The Truth, Mainly - 04/21/1997

Looking back to 1997 and the origin of the Millennial Wars
by Leon Satterfield

Historians in the 21st century don't agree on every aspect of the Great American Millennial Wars. They do agree, though, that the die was cast in the year 2000 when the Hard Rock Lost Lambs o' God used crop dusters to spray Mossback Roman Catholics with a compound that made them allergic to holy water.

They also agree that the seeds of the war had been planted back in 1997.

It was in February of '97 that Judge Roy Moore decided not to obey a higher court ruling that he must remove the Ten Commandments from his Alabama courtroom wall and stop holding prayer meetings with the jury pool.

Judge Moore maintained he was obliged to practice his religion in court.

"My duty under the Constitution is to acknowledge the Judeo-Christian God," he said. But not the deities of religions that don't worship "the God of the Holy Bible on which this country was founded" (LJS, April 12, '97).

Alabama Gov. Fob James said that if necessary he'd call out the National Guard to defend Judge Moore's right to be religious in court. The U.S. House of Representatives voted 295-125 to support Judge Moore, and on April 12, 1997, thousands turned out in Montgomery for a rally on his behalf (LJS, April 13, '97).

But the real trouble, historians all agree, started a year later in the spring of 1998 when a Southern Baptist judge in Arkansas decided that if a little government establishment of religion was good, a lot would be better. A generalized Judeo-Christian court was too easy: he would set up a specifically Baptist court.

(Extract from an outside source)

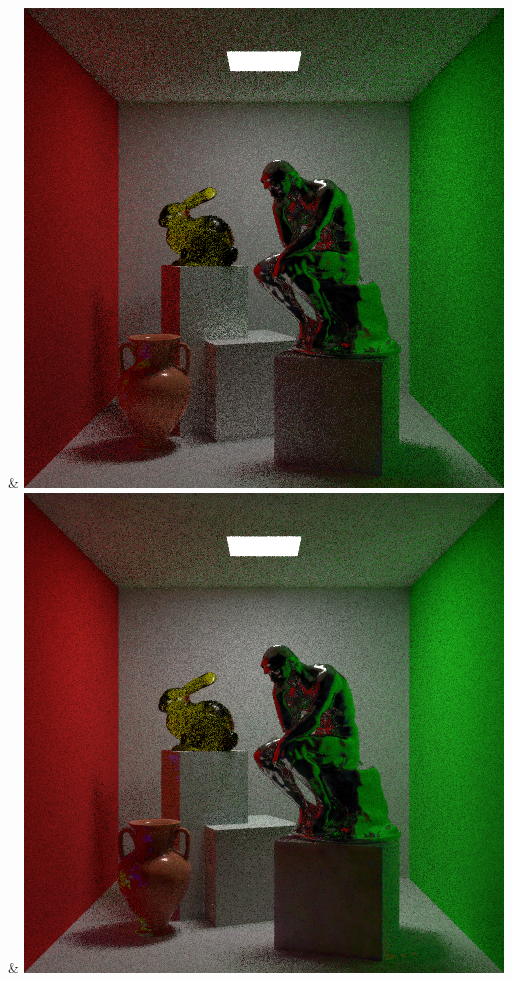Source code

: & \includegraphics[width=\linewidth]{figures/py/tests/path_termination/sah+nee_1spp_thinker.png}
& \includegraphics[width=\linewidth]{figures/py/tests/path_termination/bth+nee_1spp_thinker.png}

So he installed a baptistry and totally immersed witnesses before they testified. Theological dispute broke out when the courtroom janitor—a suspected Unitarian—grew snappish over cleaning up the splashes on the floor and slipped a quart of indelible blue dye into the baptistry.

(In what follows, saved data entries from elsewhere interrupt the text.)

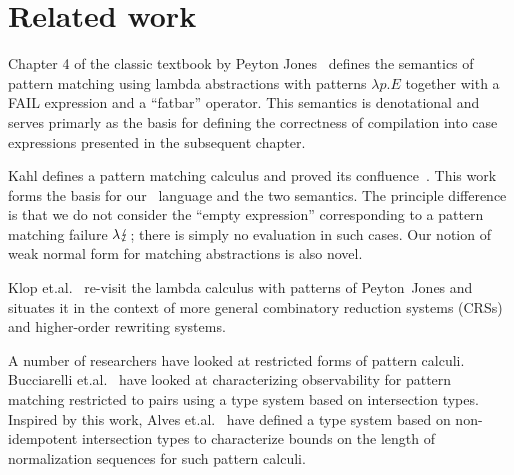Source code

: 
\section{Related work}\label{sec:related}

Chapter 4 of the classic textbook by Peyton Jones~\cite{spj_1987}
defines the semantics of pattern matching using lambda abstractions
with patterns $\lambda p.E$ together with a \textsf{FAIL} expression
and a ``fatbar'' operator. This semantics is
denotational and serves primarly as the basis for defining the
correctness of compilation into case expressions presented in
the subsequent chapter.

Kahl defines a pattern matching calculus and proved its
confluence~\cite{kahl_2004}. This work forms the basis for our
\lambdaPMC\ language and the two semantics. The principle difference
is that we do not consider the ``empty expression'' corresponding to a
pattern matching failure $\lambda\lightning$; there is simply no
evaluation in such cases.  Our notion of weak normal form for matching
abstractions is also novel. %

Klop et.\@ al.\@~\cite{KLOP200816} re-visit the lambda calculus with
patterns of Peyton~Jones and situates it in the context of more
general combinatory reduction systems (CRSs) and higher-order
rewriting systems.

A number of researchers have looked at restricted forms of pattern
calculi.  Bucciarelli et.\@ al.\@~\cite{bucciarelli_et_al_2015} have
looked at characterizing observability for pattern matching restricted
to pairs using a type system based on intersection types.  Inspired by
this work, Alves et.\@ al.\@~\cite{alves_et_al_2020} have defined a type system based on
non-idempotent intersection types to characterize bounds on the length
of normalization sequences for such pattern
calculi.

Other Arkansas sects, fearful they wouldn't get a fair shake if they refused total immersion, found judges in their congregations who agreed to run courts according to their religious convictions.

The practice spread, and by the beginning of 1999, nearly every denomination in the U.S. had its own home court advantage. A few examples:

•In the Episcopalian court, sessions began with the burning of incense and the ringing of chimes. "Smells and bells," an indignant Quaker snorted.

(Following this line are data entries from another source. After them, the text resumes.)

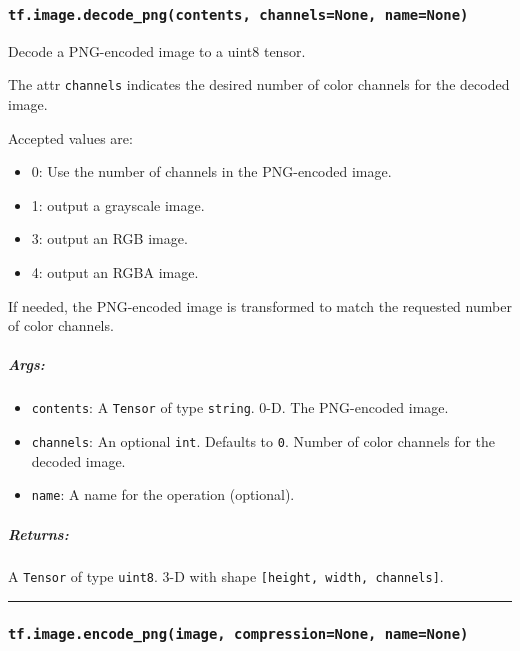 \subsubsection{\texorpdfstring{\texttt{tf.image.decode\_png(contents,\ channels=None,\ name=None)}
}{tf.image.decode\_png(contents, channels=None, name=None) }}\label{tf.image.decodeux5fpngcontents-channelsnone-namenone}

Decode a PNG-encoded image to a uint8 tensor.

The attr \texttt{channels} indicates the desired number of color
channels for the decoded image.

Accepted values are:

\begin{itemize}
\tightlist
\item
  0: Use the number of channels in the PNG-encoded image.
\item
  1: output a grayscale image.
\item
  3: output an RGB image.
\item
  4: output an RGBA image.
\end{itemize}

If needed, the PNG-encoded image is transformed to match the requested
number of color channels.

\subparagraph{Args: }\label{args-2}

\begin{itemize}
\tightlist
\item
  \texttt{contents}: A \texttt{Tensor} of type \texttt{string}. 0-D. The
  PNG-encoded image.
\item
  \texttt{channels}: An optional \texttt{int}. Defaults to \texttt{0}.
  Number of color channels for the decoded image.
\item
  \texttt{name}: A name for the operation (optional).
\end{itemize}

\subparagraph{Returns: }\label{returns-2}

A \texttt{Tensor} of type \texttt{uint8}. 3-D with shape
\texttt{{[}height,\ width,\ channels{]}}.

\begin{center}\rule{0.5\linewidth}{\linethickness}\end{center}

\subsubsection{\texorpdfstring{\texttt{tf.image.encode\_png(image,\ compression=None,\ name=None)}
}{tf.image.encode\_png(image, compression=None, name=None) }}\label{tf.image.encodeux5fpngimage-compressionnone-namenone}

•In the Mormon court, you couldn't enter unless you arrived in twos and on bicycles.

•In the Presbyterian court, no juries were needed, the verdict having already been predestined.

•In the Lutheran court, sessions began with ritual denunciations of Garrison Keillor, followed by sacramental servings of Jello and Tuna Hot Dish.

•In the Methodist court, witnesses had to repeat the Apostles' Creed, but they didn't have to believe it.

•In the Roman Catholic court, everybody —defendants, plaintiffs, lawyers, onlookers—had to confess. Depending on what they confessed to, they might get anything from life sentences to 20 Hail Marys. In the Mossback Catholic court—Latin only, please—it was 20 Ave Marias.

And it was Latin, all the 21st century historians agree, that precipitated the final breakdown of American unity.

It came when a suit was brought in the Hard Rock Lost Lambs o' God court to do away with the Latin inscription on the Great Seal of the United States, "E pluribus unum." While the notion of "one out of many" was naively noble, albeit secular, it was unacceptable because it was in Latin.

Not just because the Hard Rock Lost Lambs o' God had long since declared English divinely ordained: "If God didn't want His Elect to speak English, why did we grow up talking this way?" It was also because Latin, by long Papist association, was clearly of Satanic origin, and therefore probably unconstitutional. By 2000, almost no one actually read the Constitution any more.

The anti-Latin bias naturally upset the Mossback Catholics and they began showing up on talk shows with Hard Rock Lost Lambs o' God jokes. In Latin, of course. The Elect couldn't understand the jokes, so they assumed the worst.

When their ethnic cleansing attempt—"Send the mackerel-snappers back to Rome!"—failed, their aerial spraying of the Mossbacks began. Massive retaliation ensued: Hard Rock Lost Lambs o' God lay leaders woke up one morning with 666 stenciled on their foreheads.

Soon other sects joined in and the Great American Millennial Wars were on.

By the time the carnage ended in 2020, the United States had disintegrated into 462 separate theocracies.

Judge Roy Moore, alarmed by the furor he'd set off, had converted to Islam and relocated in Iran back in 2002. There he was named the Ayatollah Roy and encouraged to continue his experiments in sectarian jurisprudence, free at last of religious diversity and outmoded ideas about separation of church and state.


Lincoln English Professor Satterfield writes to salvage clarity from his confusion. His column appears on alternate Mondays.